FURTHER RESOLVED, that the By-Laws of the Corporation, as in effect immediately prior to the effective time of the Merger, shall be the By-Laws of the surviving corporation in the Merger, except that, at the effective time of the Merger, the By-Laws of the Corporation shall be amended so that each reference therein to “Metretek Technologies, Inc.” shall be replaced with “PowerSecure International, Inc.”

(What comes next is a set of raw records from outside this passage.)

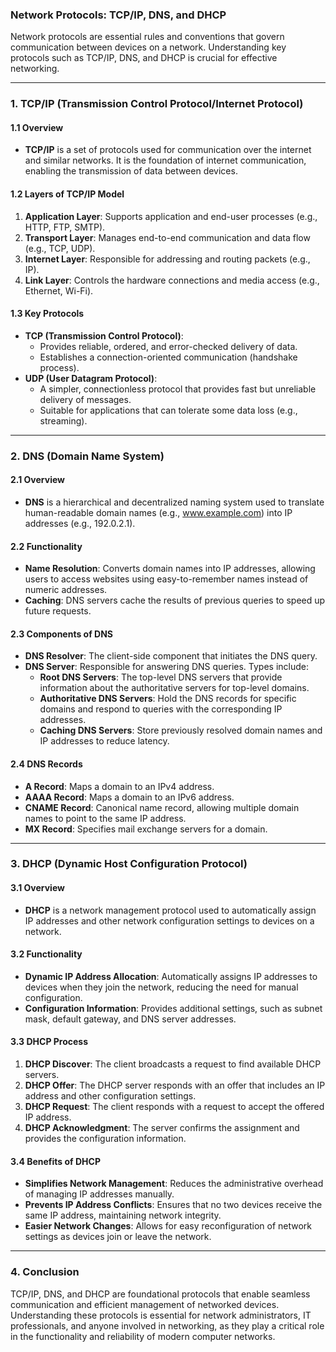 ### Network Protocols: TCP/IP, DNS, and DHCP

Network protocols are essential rules and conventions that govern communication between devices on a network. Understanding key protocols such as TCP/IP, DNS, and DHCP is crucial for effective networking.

---

### 1. **TCP/IP (Transmission Control Protocol/Internet Protocol)**

#### 1.1 Overview
- **TCP/IP** is a set of protocols used for communication over the internet and similar networks. It is the foundation of internet communication, enabling the transmission of data between devices.

#### 1.2 Layers of TCP/IP Model
1. **Application Layer**: Supports application and end-user processes (e.g., HTTP, FTP, SMTP).
2. **Transport Layer**: Manages end-to-end communication and data flow (e.g., TCP, UDP).
3. **Internet Layer**: Responsible for addressing and routing packets (e.g., IP).
4. **Link Layer**: Controls the hardware connections and media access (e.g., Ethernet, Wi-Fi).

#### 1.3 Key Protocols
- **TCP (Transmission Control Protocol)**:
  - Provides reliable, ordered, and error-checked delivery of data.
  - Establishes a connection-oriented communication (handshake process).
- **UDP (User Datagram Protocol)**:
  - A simpler, connectionless protocol that provides fast but unreliable delivery of messages.
  - Suitable for applications that can tolerate some data loss (e.g., streaming).

---

### 2. **DNS (Domain Name System)**

#### 2.1 Overview
- **DNS** is a hierarchical and decentralized naming system used to translate human-readable domain names (e.g., www.example.com) into IP addresses (e.g., 192.0.2.1).

#### 2.2 Functionality
- **Name Resolution**: Converts domain names into IP addresses, allowing users to access websites using easy-to-remember names instead of numeric addresses.
- **Caching**: DNS servers cache the results of previous queries to speed up future requests.

#### 2.3 Components of DNS
- **DNS Resolver**: The client-side component that initiates the DNS query.
- **DNS Server**: Responsible for answering DNS queries. Types include:
  - **Root DNS Servers**: The top-level DNS servers that provide information about the authoritative servers for top-level domains.
  - **Authoritative DNS Servers**: Hold the DNS records for specific domains and respond to queries with the corresponding IP addresses.
  - **Caching DNS Servers**: Store previously resolved domain names and IP addresses to reduce latency.

#### 2.4 DNS Records
- **A Record**: Maps a domain to an IPv4 address.
- **AAAA Record**: Maps a domain to an IPv6 address.
- **CNAME Record**: Canonical name record, allowing multiple domain names to point to the same IP address.
- **MX Record**: Specifies mail exchange servers for a domain.

---

### 3. **DHCP (Dynamic Host Configuration Protocol)**

#### 3.1 Overview
- **DHCP** is a network management protocol used to automatically assign IP addresses and other network configuration settings to devices on a network.

#### 3.2 Functionality
- **Dynamic IP Address Allocation**: Automatically assigns IP addresses to devices when they join the network, reducing the need for manual configuration.
- **Configuration Information**: Provides additional settings, such as subnet mask, default gateway, and DNS server addresses.

#### 3.3 DHCP Process
1. **DHCP Discover**: The client broadcasts a request to find available DHCP servers.
2. **DHCP Offer**: The DHCP server responds with an offer that includes an IP address and other configuration settings.
3. **DHCP Request**: The client responds with a request to accept the offered IP address.
4. **DHCP Acknowledgment**: The server confirms the assignment and provides the configuration information.

#### 3.4 Benefits of DHCP
- **Simplifies Network Management**: Reduces the administrative overhead of managing IP addresses manually.
- **Prevents IP Address Conflicts**: Ensures that no two devices receive the same IP address, maintaining network integrity.
- **Easier Network Changes**: Allows for easy reconfiguration of network settings as devices join or leave the network.

---

### 4. **Conclusion**

TCP/IP, DNS, and DHCP are foundational protocols that enable seamless communication and efficient management of networked devices. Understanding these protocols is essential for network administrators, IT professionals, and anyone involved in networking, as they play a critical role in the functionality and reliability of modern computer networks.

FURTHER RESOLVED, that the officers of the Corporation and each of them shall be, and they hereby are, authorized and directed, in the name and on behalf of the Corporation, to execute and acknowledge a Certificate of Ownership and Merger setting forth a copy of the resolutions for the Merger and the date of the adoption thereof, and to file or cause to be filed the same with the Secretary of State of the State of Delaware, and to execute, acknowledge, deliver and file such other documents and instruments and to take any and all such further action as such officers determine to be necessary, convenient or desirable or as required by Section 253 of the General Corporation Law of the State of Delaware or the provisions of any other applicable the laws of the State of Delaware or by the laws of any other appropriate jurisdiction, in order to carry out the purposes and intentions of the foregoing resolutions and to effect the Merger, with the execution and delivery of any such documents or instruments or the taking of any such action by any such officer or officers of the Corporation to be conclusive evidence of the approval of the officer or officers so acting and the authorization by the Board of Directors on behalf of the Corporation so to act.
FURTHER RESOLVED, that it is intended that the Merger qualify as a tax-free reorganization under Section 368(a)(1)(F) of the Internal Revenue Code of 1986, as amended, and that these resolutions constitute a plan of reorganization within the meaning of Section 368.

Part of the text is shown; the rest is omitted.